Often, it seems, these changes don’t give us much warning. You’re going along, living your life, minding your own business, and all of a sudden, something happens, out of the blue, that knocks you off balance. It may be a happy change; it may be an unwelcome one. Like it or not, here’s the truth: change happens.
There’s an expression from science that comes to mind, it’s a theory actually, called “punctuated equilibrium.” I learned this years ago because it was the name of a particular pizza that we loved. Black olives, red peppers, goat cheese, red onions, cheese and herbs, in case you’re wondering. But punctuated equilibrium the theory says that species undergo long periods of stability, staying pretty much the same, followed by short periods of rapid change. Isn’t this what our lives are like, mostly? Periods of equilibrium, stasis and stability, interrupted and punctuated by change and upheaval.
I wonder if you’re feeling any of that that right now. Aren’t we in this congregation feeling kind of punctuated these days? Two beloved elders church have died in recent weeks, our dear choir director Lisa moved to Atlanta to be with her financé, and I’m retiring in June. It’s a lot of change, isn’t it? A lot of loss, I know.
There’s a poem I remember at this time of year, these lines:
“You know what happens. The days shorten,
the nights grow colder, the summer ends. (“The Summer Place,” Robley Wilson Jr.)
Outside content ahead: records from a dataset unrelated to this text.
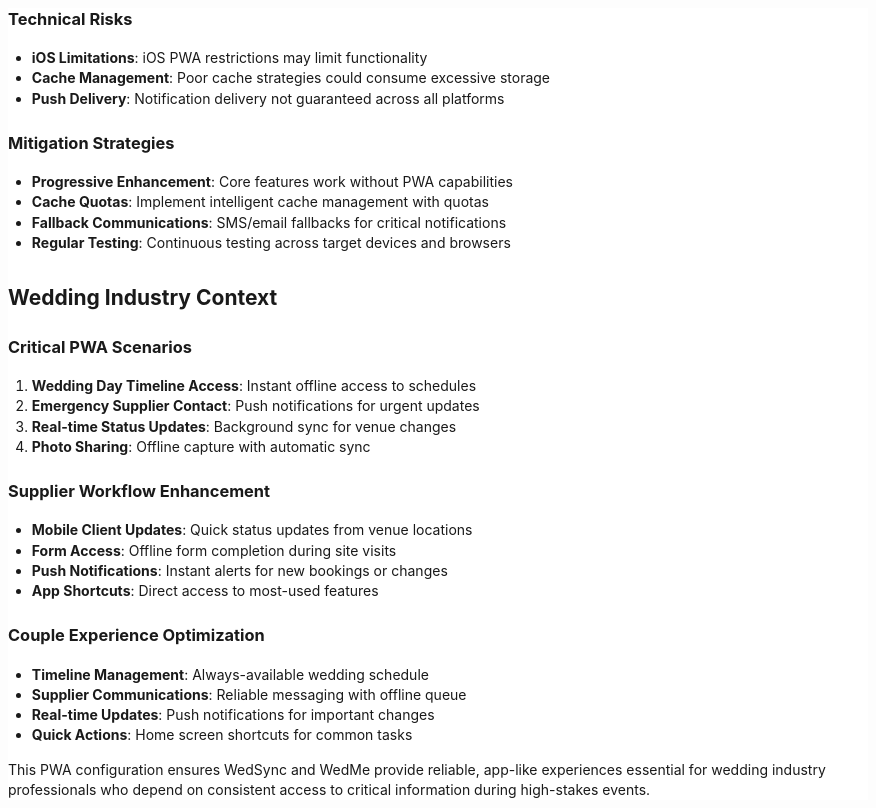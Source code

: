 ### Technical Risks
- **iOS Limitations**: iOS PWA restrictions may limit functionality
- **Cache Management**: Poor cache strategies could consume excessive storage
- **Push Delivery**: Notification delivery not guaranteed across all platforms

### Mitigation Strategies
- **Progressive Enhancement**: Core features work without PWA capabilities
- **Cache Quotas**: Implement intelligent cache management with quotas
- **Fallback Communications**: SMS/email fallbacks for critical notifications
- **Regular Testing**: Continuous testing across target devices and browsers

## Wedding Industry Context

### Critical PWA Scenarios
1. **Wedding Day Timeline Access**: Instant offline access to schedules
2. **Emergency Supplier Contact**: Push notifications for urgent updates
3. **Real-time Status Updates**: Background sync for venue changes
4. **Photo Sharing**: Offline capture with automatic sync

### Supplier Workflow Enhancement
- **Mobile Client Updates**: Quick status updates from venue locations
- **Form Access**: Offline form completion during site visits
- **Push Notifications**: Instant alerts for new bookings or changes
- **App Shortcuts**: Direct access to most-used features

### Couple Experience Optimization
- **Timeline Management**: Always-available wedding schedule
- **Supplier Communications**: Reliable messaging with offline queue
- **Real-time Updates**: Push notifications for important changes
- **Quick Actions**: Home screen shortcuts for common tasks

This PWA configuration ensures WedSync and WedMe provide reliable, app-like experiences essential for wedding industry professionals who depend on consistent access to critical information during high-stakes events.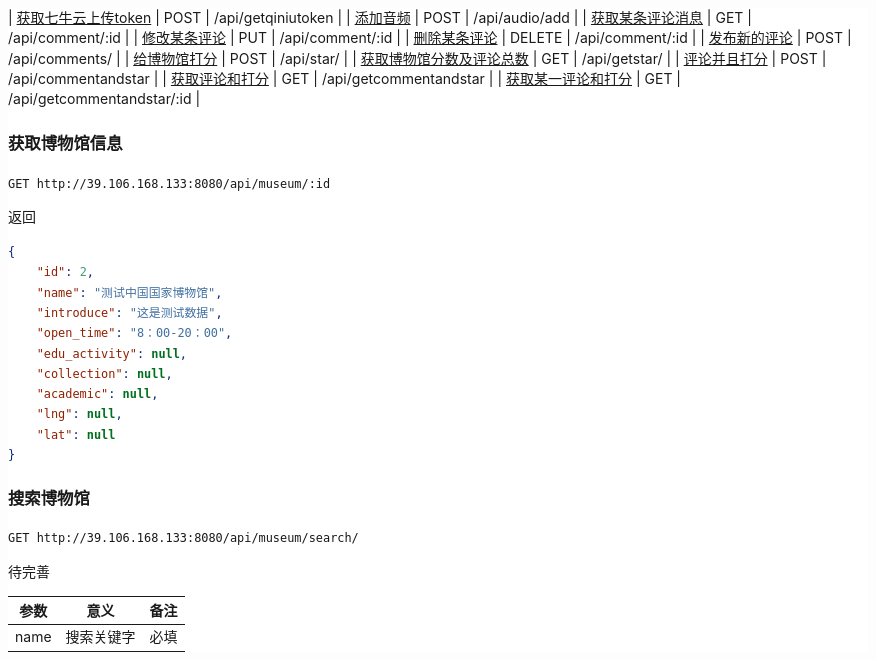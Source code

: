 | [获取七牛云上传token](#获取七牛云上传token) | POST | /api/getqiniutoken |
| [添加音频](#添加音频) | POST | /api/audio/add | 
| [获取某条评论消息](#获取某条评论消息) | GET | /api/comment/:id |
| [修改某条评论](#修改某条评论) | PUT | /api/comment/:id |
| [删除某条评论](#修改某条评论) |  DELETE | /api/comment/:id |
| [发布新的评论](#发布新的评论) | POST | /api/comments/ |
| [给博物馆打分](#给博物馆打分) | POST | /api/star/ |
| [获取博物馆分数及评论总数](#获取博物馆分数及评论总数) | GET | /api/getstar/ |
| [评论并且打分](#评论并且打分) | POST | /api/commentandstar |
| [获取评论和打分](#获取评论和打分) | GET | /api/getcommentandstar |
| [获取某一评论和打分](#获取某一评论和打分) | GET | /api/getcommentandstar/:id |


### 获取博物馆信息 

```
GET http://39.106.168.133:8080/api/museum/:id
```

返回

```json
{
    "id": 2,
    "name": "测试中国国家博物馆",
    "introduce": "这是测试数据",
    "open_time": "8：00-20：00",
    "edu_activity": null,
    "collection": null,
    "academic": null,
    "lng": null,
    "lat": null
}
```

### 搜索博物馆

```
GET http://39.106.168.133:8080/api/museum/search/
```

待完善


| 参数 | 意义 | 备注 |
| --- | --- | --- |
| name | 搜索关键字 | 必填 |
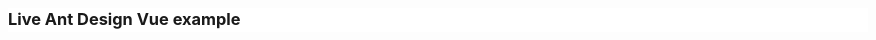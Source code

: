 ### Live Ant Design Vue example

<iframe src="https://codesandbox.io/s/vuelidate-error-extractor-ant-design-vue-0ouk9" style="width:100%; height:500px; border:0; border-radius: 4px; overflow:hidden;" sandbox="allow-modals allow-forms allow-popups allow-scripts allow-same-origin"></iframe>
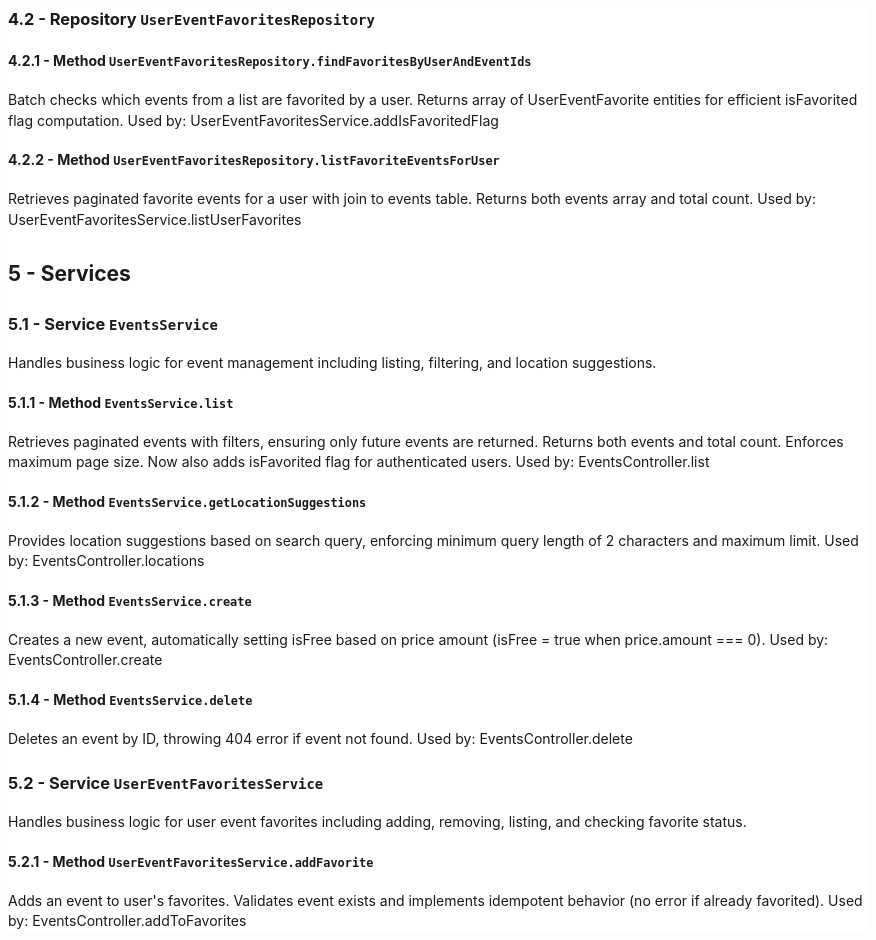 ### 4.2 - Repository `UserEventFavoritesRepository`

#### 4.2.1 - Method `UserEventFavoritesRepository.findFavoritesByUserAndEventIds`

Batch checks which events from a list are favorited by a user. Returns array of UserEventFavorite entities for efficient isFavorited flag computation.
Used by: UserEventFavoritesService.addIsFavoritedFlag

#### 4.2.2 - Method `UserEventFavoritesRepository.listFavoriteEventsForUser`

Retrieves paginated favorite events for a user with join to events table. Returns both events array and total count.
Used by: UserEventFavoritesService.listUserFavorites

## 5 - Services

### 5.1 - Service `EventsService`

Handles business logic for event management including listing, filtering, and location suggestions.

#### 5.1.1 - Method `EventsService.list`

Retrieves paginated events with filters, ensuring only future events are returned. Returns both events and total count. Enforces maximum page size. Now also adds isFavorited flag for authenticated users.
Used by: EventsController.list

#### 5.1.2 - Method `EventsService.getLocationSuggestions`

Provides location suggestions based on search query, enforcing minimum query length of 2 characters and maximum limit.
Used by: EventsController.locations

#### 5.1.3 - Method `EventsService.create`

Creates a new event, automatically setting isFree based on price amount (isFree = true when price.amount === 0).
Used by: EventsController.create

#### 5.1.4 - Method `EventsService.delete`

Deletes an event by ID, throwing 404 error if event not found.
Used by: EventsController.delete

### 5.2 - Service `UserEventFavoritesService`

Handles business logic for user event favorites including adding, removing, listing, and checking favorite status.

#### 5.2.1 - Method `UserEventFavoritesService.addFavorite`

Adds an event to user's favorites. Validates event exists and implements idempotent behavior (no error if already favorited).
Used by: EventsController.addToFavorites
All of a sudden, something changes. Or someone you love is gone. Then what do you do? I hope you have people who will gather around you. We each have our particular ways of coping, of adapting (or not), of making meaning. Anne Morrow Lindbergh, in her book Gift from the Sea, reflected on this; our tendency to resist the shadow side of change, the part that involves loss:
“We have so little faith in the ebb and flow of life… We leap at the flow of the tide and resist in terror its ebb. We are afraid it will never return. We insist on permanency, on duration, on continuity; when the only continuity possible, in life as in love, is in growth, in fluidity - in freedom, in the sense that the dancers are free, barely touching as they pass, but partners in the same pattern. The only real security is not in owning or possessing, not in demanding or expecting, not in hoping, even. Security in a relationship lies neither in looking back to what was in nostalgia, nor forward to what it might be in dread or anticipation, but living in the present relationship and accepting it as it is now. Relationships must be like islands, one must accept them for what they are here and now, within their limits--islands, surrounded and interrupted by the sea, and continually visited and abandoned by the tides.”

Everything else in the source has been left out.